Another weakness of the study, was the rate of non-responders. When no data is collected on 4 out of 10 potential study participants, you have to consider how much the outcomes might have been different if they had responded, especially when there were some statistically significant differences found (based on medical records) between responders and non-responders. The latter group had lower rates of depression and anxiety and more time had passed since the surgery (4.6 years median). These interesting findings, as well as the high non-response rate, are a caution about what can be firmly concluded about the study results.

Loss-to-follow-up – the failure to track down, or engage, individuals who have medically transitioned, and learn from their experiences – is typical in the field of research on medical transition, unfortunately.

One other limitation of the study is that all participants got top surgery at one institution. That limits application of findings to US gender clinics in general. It is possible that pre-operative care is superior at that hospital, having a bearing on regret rate – something worth exploring.

All in all, while this study does offer data worth noting as now part of the scientific literature, it is not proof that medical transition is safe for minors.

The critique of the study by the Society for Evidence-Based Gender Medicine, which you link in your article, goes farther than what I have said here about the study’s limitations. It is worth reading with an open mind.
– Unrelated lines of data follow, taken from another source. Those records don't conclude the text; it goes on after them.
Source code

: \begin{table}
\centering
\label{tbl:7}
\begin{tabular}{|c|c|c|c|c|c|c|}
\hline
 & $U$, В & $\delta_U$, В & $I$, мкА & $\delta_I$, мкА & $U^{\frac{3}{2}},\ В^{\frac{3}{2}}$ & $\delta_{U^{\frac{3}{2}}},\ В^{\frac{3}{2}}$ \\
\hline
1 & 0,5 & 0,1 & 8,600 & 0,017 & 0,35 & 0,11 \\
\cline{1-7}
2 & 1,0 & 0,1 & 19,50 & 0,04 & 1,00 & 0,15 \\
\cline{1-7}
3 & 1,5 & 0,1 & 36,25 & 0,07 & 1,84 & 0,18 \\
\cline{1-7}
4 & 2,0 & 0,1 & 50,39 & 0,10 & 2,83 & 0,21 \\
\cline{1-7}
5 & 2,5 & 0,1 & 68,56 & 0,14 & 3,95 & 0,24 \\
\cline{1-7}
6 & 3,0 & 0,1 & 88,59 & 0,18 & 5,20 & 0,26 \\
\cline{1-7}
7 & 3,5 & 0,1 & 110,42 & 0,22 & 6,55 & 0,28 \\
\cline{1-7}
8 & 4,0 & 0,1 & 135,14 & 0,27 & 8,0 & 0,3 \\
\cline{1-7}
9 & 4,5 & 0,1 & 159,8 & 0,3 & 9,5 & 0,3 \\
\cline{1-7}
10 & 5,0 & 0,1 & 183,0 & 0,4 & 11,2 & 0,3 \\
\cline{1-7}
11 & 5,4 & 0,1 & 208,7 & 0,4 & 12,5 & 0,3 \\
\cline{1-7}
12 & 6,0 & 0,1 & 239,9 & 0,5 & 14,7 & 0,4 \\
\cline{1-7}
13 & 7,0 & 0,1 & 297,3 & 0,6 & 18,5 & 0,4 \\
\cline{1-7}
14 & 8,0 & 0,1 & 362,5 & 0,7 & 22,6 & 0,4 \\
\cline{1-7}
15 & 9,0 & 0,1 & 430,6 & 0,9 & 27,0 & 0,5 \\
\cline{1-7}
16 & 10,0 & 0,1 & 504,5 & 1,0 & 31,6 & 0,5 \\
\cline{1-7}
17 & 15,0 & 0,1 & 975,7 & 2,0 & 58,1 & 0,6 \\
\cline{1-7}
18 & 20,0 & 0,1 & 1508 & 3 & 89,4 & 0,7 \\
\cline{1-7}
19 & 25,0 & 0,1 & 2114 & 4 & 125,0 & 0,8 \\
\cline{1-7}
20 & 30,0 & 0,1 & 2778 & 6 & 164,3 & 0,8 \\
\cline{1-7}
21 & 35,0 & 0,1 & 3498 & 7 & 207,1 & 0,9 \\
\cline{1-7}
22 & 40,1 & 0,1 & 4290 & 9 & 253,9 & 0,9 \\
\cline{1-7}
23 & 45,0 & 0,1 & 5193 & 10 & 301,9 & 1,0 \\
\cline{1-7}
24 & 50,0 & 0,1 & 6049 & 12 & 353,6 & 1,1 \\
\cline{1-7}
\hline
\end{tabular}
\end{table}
Of importance is that Sweden, known for its progressive attitudes towards LGBT rights, is now imposing strict limits on access to medical interventions for gender dysphoria in minors. The UK, Denmark, Holland, and Finland have done the same. These countries, which were way ahead of the US in advocating for medical transition, now are concerned about the harms observed and say that the research is inconclusive.

Both camps in the current controversy say that their aim is to reduce harm for any and all trans kids. I believe that there are decent folks on opposing sides really do want the best for kids. Those folks are motivated by love, not ideology, political or otherwise.